Thermoelectric or Peltier cooling is a commercially available refrigeration method that can cool air or fluid below ambient temperature without the use of moving parts. The method uses p- and n-type semiconductors sandwiched between two ceramic plates. If a positive dc voltage is applied to the n-type semiconductor, electrons will move to the p-type semiconductor, creating a hot side and a cold side. The system will cool process fluid by circulating it through a heat exchanger in contact with the p-type side.

The thermoelectric cooling system can be an excellent method of removing heat from small heat loads. Virtually no moving parts are used, and the system is very quiet. It also can be quite small physically. There are disadvantages, though. The electricity requirements of a thermoelectric chiller can be two to three times higher than with a VPR system, and the power supply required is quite complex. Additionally, the efficiency of a thermoelectric chiller is much lower than for a VPR system, making thermoelectric cooling impractical for large heat removal applications such as carbon dioxide, Nd:YAG, or argon-ion lasers.

Future technology
There are a few experimental refrigeration methods that may prove to be practical for cooling small lasers within the next five to 10 years. Thermoacoustic refrigeration, for example, was developed by the aerospace industry as a method that would work in any orientation and at zero gravity (see Fig. 2). A loudspeaker produces high-amplitude sound waves to compress, displace, and expand a gas that is between two heat exchangers. One heat exchanger is hot, and the other is cold.
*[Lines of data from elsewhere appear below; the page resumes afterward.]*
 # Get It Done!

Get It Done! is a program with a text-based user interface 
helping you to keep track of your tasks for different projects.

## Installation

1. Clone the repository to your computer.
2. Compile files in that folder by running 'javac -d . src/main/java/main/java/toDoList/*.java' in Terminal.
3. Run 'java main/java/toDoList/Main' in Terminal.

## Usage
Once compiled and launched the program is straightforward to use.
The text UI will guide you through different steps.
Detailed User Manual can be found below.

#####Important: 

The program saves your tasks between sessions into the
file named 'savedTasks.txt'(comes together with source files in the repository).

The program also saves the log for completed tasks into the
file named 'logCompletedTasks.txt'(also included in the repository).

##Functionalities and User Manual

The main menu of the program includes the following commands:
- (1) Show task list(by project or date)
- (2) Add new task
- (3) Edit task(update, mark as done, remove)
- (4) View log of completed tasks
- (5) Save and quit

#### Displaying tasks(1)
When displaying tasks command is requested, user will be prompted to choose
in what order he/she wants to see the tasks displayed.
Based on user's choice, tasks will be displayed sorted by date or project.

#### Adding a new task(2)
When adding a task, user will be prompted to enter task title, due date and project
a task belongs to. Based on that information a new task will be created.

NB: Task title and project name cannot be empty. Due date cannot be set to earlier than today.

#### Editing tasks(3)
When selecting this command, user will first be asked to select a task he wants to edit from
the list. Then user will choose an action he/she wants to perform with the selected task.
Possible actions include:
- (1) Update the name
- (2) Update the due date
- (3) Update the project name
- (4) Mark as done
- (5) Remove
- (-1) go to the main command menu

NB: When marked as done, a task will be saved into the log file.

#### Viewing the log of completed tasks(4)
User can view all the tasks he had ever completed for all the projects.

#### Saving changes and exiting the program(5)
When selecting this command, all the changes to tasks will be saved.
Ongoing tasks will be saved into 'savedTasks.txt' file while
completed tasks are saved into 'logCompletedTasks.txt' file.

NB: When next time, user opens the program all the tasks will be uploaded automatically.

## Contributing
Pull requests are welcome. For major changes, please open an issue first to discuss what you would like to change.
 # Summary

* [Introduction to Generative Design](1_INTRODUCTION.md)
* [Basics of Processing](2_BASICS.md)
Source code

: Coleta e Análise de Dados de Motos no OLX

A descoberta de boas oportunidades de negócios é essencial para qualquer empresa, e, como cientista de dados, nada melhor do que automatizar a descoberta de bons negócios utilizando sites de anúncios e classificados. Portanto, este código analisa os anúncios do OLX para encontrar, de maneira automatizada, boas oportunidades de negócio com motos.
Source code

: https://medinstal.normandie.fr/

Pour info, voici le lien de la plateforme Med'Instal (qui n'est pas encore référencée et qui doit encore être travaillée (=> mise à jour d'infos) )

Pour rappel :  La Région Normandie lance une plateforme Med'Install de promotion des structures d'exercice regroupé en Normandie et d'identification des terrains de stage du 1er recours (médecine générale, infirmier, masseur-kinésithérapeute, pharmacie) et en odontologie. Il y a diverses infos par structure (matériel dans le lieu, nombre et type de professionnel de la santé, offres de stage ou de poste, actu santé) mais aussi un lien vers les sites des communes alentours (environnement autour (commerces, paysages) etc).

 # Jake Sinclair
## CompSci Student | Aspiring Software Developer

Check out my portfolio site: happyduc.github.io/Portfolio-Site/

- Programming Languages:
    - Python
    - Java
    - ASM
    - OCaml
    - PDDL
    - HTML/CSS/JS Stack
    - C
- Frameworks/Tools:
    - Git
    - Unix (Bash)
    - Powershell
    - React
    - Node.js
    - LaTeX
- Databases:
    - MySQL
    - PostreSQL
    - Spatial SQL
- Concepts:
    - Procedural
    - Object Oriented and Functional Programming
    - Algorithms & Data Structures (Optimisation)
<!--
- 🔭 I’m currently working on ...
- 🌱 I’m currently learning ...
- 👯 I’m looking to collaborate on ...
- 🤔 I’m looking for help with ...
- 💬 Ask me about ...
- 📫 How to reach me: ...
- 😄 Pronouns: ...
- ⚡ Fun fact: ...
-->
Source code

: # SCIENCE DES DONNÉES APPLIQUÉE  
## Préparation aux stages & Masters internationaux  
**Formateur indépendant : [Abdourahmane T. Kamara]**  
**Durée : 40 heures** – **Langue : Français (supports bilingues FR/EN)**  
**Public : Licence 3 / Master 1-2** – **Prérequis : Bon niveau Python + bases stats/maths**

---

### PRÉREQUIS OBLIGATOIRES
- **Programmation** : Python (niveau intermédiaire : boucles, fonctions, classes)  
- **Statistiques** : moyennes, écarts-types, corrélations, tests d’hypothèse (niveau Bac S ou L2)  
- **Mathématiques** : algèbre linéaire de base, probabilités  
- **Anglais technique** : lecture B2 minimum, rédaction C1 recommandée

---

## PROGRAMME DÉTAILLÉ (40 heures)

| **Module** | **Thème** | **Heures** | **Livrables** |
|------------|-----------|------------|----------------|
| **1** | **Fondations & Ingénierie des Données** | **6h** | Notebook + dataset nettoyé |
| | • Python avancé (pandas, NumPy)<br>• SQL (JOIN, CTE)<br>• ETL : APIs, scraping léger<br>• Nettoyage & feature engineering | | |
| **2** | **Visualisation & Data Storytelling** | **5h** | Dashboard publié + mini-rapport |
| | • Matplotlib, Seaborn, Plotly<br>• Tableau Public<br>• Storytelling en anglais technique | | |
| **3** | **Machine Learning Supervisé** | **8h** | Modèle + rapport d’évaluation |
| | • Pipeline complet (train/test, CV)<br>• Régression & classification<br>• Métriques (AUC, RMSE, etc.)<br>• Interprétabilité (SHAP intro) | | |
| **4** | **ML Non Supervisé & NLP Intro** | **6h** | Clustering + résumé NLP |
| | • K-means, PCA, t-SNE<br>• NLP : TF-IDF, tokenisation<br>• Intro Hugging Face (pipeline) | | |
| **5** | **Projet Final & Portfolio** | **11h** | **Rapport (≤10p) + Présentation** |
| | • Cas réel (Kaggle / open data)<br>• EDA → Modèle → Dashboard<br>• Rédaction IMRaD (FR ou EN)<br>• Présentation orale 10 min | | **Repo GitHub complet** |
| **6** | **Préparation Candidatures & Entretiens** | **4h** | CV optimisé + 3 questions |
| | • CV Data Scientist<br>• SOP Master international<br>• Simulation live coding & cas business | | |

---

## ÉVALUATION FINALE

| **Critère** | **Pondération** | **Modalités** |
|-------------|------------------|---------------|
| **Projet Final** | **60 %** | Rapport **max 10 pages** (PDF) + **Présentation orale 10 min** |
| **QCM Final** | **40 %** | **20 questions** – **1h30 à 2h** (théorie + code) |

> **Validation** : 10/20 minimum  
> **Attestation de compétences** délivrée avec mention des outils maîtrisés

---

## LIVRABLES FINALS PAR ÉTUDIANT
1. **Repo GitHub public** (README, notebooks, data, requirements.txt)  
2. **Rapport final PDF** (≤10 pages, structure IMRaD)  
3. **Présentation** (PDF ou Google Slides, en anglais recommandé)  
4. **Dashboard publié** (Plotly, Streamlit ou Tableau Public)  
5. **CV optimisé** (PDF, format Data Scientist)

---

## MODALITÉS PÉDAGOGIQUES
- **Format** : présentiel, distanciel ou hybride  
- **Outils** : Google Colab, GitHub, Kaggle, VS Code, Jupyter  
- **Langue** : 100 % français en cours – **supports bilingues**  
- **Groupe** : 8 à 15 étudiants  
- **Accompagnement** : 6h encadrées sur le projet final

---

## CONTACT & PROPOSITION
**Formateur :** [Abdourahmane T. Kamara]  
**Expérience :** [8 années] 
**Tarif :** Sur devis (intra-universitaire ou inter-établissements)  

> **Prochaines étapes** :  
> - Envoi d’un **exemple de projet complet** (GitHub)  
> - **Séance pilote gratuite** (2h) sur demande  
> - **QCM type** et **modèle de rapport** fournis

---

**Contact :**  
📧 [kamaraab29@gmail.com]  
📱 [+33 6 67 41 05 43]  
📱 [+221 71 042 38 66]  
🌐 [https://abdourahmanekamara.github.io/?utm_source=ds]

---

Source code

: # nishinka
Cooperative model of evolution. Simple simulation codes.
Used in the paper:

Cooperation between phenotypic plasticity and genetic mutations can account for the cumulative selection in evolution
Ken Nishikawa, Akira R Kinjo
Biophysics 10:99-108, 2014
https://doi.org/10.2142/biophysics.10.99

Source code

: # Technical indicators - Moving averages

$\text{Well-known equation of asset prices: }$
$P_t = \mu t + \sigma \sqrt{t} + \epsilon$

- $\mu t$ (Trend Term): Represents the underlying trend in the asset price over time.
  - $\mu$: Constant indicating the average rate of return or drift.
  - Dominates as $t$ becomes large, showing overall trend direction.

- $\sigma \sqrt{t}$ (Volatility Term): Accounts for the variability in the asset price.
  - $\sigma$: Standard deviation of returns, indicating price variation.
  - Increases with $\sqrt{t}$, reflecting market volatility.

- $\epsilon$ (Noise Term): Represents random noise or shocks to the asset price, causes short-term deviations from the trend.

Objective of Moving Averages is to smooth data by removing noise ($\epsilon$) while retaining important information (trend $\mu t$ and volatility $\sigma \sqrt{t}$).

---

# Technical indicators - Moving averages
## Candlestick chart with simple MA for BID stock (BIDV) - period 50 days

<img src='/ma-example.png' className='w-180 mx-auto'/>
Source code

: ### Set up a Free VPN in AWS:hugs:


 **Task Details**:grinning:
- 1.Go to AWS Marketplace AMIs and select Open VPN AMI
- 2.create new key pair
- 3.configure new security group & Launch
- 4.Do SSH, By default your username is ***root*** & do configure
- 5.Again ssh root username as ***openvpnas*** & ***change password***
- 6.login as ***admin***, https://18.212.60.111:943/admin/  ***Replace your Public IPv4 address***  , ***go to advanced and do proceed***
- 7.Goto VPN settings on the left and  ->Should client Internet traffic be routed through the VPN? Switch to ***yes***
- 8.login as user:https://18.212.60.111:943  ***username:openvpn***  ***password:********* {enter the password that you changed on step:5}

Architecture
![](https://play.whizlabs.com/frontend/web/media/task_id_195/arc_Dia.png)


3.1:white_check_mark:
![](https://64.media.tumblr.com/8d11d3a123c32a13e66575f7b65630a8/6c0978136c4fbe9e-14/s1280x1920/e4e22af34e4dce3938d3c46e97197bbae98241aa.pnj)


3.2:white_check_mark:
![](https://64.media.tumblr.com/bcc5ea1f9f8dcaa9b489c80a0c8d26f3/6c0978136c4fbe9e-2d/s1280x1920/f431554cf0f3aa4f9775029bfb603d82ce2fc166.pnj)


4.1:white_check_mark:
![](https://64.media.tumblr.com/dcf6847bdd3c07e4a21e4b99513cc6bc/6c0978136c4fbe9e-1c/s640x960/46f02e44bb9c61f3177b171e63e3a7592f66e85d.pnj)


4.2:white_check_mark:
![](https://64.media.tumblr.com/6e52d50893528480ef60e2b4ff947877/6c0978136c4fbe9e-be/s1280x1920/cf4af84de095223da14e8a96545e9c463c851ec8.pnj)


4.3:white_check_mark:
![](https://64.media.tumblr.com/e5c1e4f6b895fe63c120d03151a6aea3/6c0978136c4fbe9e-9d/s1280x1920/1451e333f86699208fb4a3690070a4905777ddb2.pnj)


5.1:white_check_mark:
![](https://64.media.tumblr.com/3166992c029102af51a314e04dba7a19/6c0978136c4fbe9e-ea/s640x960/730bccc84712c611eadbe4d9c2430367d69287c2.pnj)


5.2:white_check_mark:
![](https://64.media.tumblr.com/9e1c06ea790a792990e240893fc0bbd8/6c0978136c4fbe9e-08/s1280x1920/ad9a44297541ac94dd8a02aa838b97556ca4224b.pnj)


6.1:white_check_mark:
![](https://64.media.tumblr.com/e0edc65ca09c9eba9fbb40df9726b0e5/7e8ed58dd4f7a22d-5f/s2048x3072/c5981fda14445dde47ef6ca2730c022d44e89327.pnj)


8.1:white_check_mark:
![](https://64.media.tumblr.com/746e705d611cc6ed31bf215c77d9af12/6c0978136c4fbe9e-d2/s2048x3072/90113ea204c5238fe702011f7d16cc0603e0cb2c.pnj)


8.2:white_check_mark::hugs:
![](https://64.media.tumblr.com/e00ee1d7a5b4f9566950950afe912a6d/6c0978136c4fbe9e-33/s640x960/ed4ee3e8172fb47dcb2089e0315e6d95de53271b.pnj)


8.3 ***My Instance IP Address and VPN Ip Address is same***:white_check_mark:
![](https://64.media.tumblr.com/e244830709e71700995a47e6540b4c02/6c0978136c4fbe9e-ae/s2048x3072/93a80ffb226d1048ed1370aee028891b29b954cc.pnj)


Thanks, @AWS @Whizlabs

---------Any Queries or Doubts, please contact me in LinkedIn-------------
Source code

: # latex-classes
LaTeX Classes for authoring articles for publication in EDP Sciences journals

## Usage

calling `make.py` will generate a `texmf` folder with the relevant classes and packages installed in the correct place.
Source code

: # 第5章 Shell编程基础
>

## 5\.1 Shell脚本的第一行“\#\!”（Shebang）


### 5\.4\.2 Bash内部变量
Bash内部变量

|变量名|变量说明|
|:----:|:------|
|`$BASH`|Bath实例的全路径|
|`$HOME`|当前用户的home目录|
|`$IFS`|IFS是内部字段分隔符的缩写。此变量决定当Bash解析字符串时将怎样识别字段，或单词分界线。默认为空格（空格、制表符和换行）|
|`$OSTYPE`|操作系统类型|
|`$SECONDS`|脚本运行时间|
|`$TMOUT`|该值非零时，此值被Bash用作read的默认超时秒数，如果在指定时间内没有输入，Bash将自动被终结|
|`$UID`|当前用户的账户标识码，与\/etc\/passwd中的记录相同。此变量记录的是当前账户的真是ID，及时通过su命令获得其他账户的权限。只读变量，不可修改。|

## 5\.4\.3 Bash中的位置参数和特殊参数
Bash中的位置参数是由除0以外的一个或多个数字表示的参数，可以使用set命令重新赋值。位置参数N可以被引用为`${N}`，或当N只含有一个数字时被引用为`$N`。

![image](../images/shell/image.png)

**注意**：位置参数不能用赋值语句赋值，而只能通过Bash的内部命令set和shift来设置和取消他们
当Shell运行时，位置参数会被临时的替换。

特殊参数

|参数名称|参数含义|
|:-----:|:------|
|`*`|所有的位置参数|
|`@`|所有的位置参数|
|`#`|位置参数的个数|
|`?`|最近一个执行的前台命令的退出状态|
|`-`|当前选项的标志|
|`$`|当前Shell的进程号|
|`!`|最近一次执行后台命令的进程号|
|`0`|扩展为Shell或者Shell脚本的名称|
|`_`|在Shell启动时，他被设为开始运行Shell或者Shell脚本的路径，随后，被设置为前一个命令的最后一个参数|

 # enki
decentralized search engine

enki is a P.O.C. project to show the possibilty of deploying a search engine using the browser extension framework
The gas moves heat from the cold exchanger to the hot unit due to the expansion and contraction. The advantages are no moving parts and no use of potentially ozone-depleting gases.1

FIGURE 3. Magnetocaloric refrigeration cools devices using the magnetocaloric effect?the property of some metals to heat up when magnetized and then cool down when demagnetized. System developers at Ames Laboratory and Astronautics Corp. of America report the device could see commercial use in five to 10 years. (Photo by Ames Laboratory)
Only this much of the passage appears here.